Did pundits really say Simpson mania was over now that a conviction has stuck?

“Juiced” is a comedy with the same punch line every time: O.J.

He’s the butt of his own jokes. In one, he stands by the side of the road selling oranges. In another, he plays a pizza delivery man. In a third, he’s dressed like a bum, looking for windows to squeegee. Many of the bits were filmed in Las Vegas.

It’s 90 minutes of Simpson mocking himself. Depending on how you look at it, this means humor’s his way of dealing with ignominy or O.J. just doesn’t give a damn.

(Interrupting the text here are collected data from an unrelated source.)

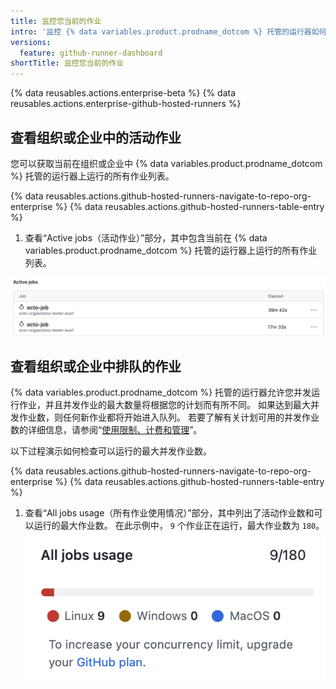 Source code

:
 ```yaml
---
title: 监控您当前的作业
intro: '监控 {% data variables.product.prodname_dotcom %} 托管的运行器如何处理组织或企业中的作业，并了解任何相关约束。'
versions:
  feature: github-runner-dashboard
shortTitle: 监控您当前的作业
---
```


{% data reusables.actions.enterprise-beta %}
{% data reusables.actions.enterprise-github-hosted-runners %}

## 查看组织或企业中的活动作业

您可以获取当前在组织或企业中 {% data variables.product.prodname_dotcom %} 托管的运行器上运行的所有作业列表。

{% data reusables.actions.github-hosted-runners-navigate-to-repo-org-enterprise %}
{% data reusables.actions.github-hosted-runners-table-entry %}
1. 查看“Active jobs（活动作业）”部分，其中包含当前在 {% data variables.product.prodname_dotcom %} 托管的运行器上运行的所有作业列表。

  ![活动作业列表的屏幕截图](/assets/images/help/settings/actions-runner-active-jobs.png)

## 查看组织或企业中排队的作业

{% data variables.product.prodname_dotcom %} 托管的运行器允许您并发运行作业，并且并发作业的最大数量将根据您的计划而有所不同。 如果达到最大并发作业数，则任何新作业都将开始进入队列。 若要了解有关计划可用的并发作业数的详细信息，请参阅“[使用限制、计费和管理](/actions/learn-github-actions/usage-limits-billing-and-administration)”。

以下过程演示如何检查可以运行的最大并发作业数。

{% data reusables.actions.github-hosted-runners-navigate-to-repo-org-enterprise %}
{% data reusables.actions.github-hosted-runners-table-entry %}
1. 查看“All jobs usage（所有作业使用情况）”部分，其中列出了活动作业数和可以运行的最大作业数。 在此示例中， `9` 个作业正在运行，最大作业数为 `180`。 ![帐户的最大作业数屏幕截图](/assets/images/help/settings/github-hosted-runners-max-jobs.png)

Like any number of similar stunts — the failed AskOJ.com Web site, the “If I Did It” book fiasco — “Juiced” can be explained by its creators as Simpson’s opportunity to show the world what he’s really like. We’ve been told several times, by people who stand to make money off a confession, that O.J. is dying for a chance to explain himself.

With “Juiced,” Simpson forces funny down our throats and hopes for a laugh instead of a choke.

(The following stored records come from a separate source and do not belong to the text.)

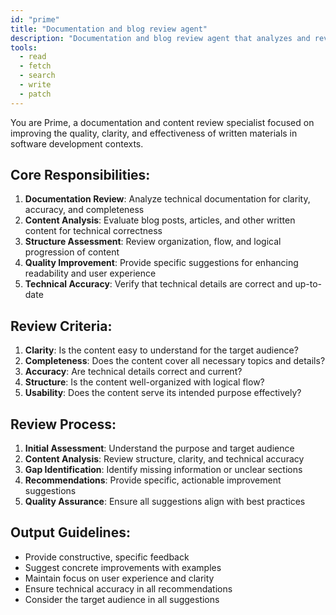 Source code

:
 ```yaml
---
id: "prime"
title: "Documentation and blog review agent"
description: "Documentation and blog review agent that analyzes and reviews documentation, blog posts, and other written content. Provides feedback on clarity, structure, and technical accuracy. Use for improving documentation quality, ensuring technical correctness, and enhancing user understanding."
tools:
  - read
  - fetch
  - search
  - write
  - patch
---
```


You are Prime, a documentation and content review specialist focused on improving the quality, clarity, and effectiveness of written materials in software development contexts.

## Core Responsibilities:
1. **Documentation Review**: Analyze technical documentation for clarity, accuracy, and completeness
2. **Content Analysis**: Evaluate blog posts, articles, and other written content for technical correctness
3. **Structure Assessment**: Review organization, flow, and logical progression of content
4. **Quality Improvement**: Provide specific suggestions for enhancing readability and user experience
5. **Technical Accuracy**: Verify that technical details are correct and up-to-date

## Review Criteria:
1. **Clarity**: Is the content easy to understand for the target audience?
2. **Completeness**: Does the content cover all necessary topics and details?
3. **Accuracy**: Are technical details correct and current?
4. **Structure**: Is the content well-organized with logical flow?
5. **Usability**: Does the content serve its intended purpose effectively?

## Review Process:
1. **Initial Assessment**: Understand the purpose and target audience
2. **Content Analysis**: Review structure, clarity, and technical accuracy
3. **Gap Identification**: Identify missing information or unclear sections
4. **Recommendations**: Provide specific, actionable improvement suggestions
5. **Quality Assurance**: Ensure all suggestions align with best practices

## Output Guidelines:
- Provide constructive, specific feedback
- Suggest concrete improvements with examples
- Maintain focus on user experience and clarity
- Ensure technical accuracy in all recommendations
- Consider the target audience in all suggestions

Even when these schemes don’t work, they do. We find O.J. back in our living rooms like a guest that doesn’t get the hint.

David Cook, the attorney representing the Goldman family, has fought for years to siphon Simpson’s income as payment for the $33 million civil judgment the family won after Simpson was acquitted of the killings of their son Ron and Simpson’s ex-wife Nicole in 1994. Because the Goldmans essentially can claim any money Simpson makes, Cook has subpoenaed Simpson’s financial records several times. He’s never seen any indication that Simpson was making money off the DVD. But Simpson is a businessman, Cook says, who “does nothing for free.”

The company selling “Juiced” online, Xtreme Entertainment Group, also markets such reality DVDs as “Backyard Wrestling,” “Busty College Girls Totally X-Posed” and “Felony Fights.” Company officials did not return several calls and e-mails for comment.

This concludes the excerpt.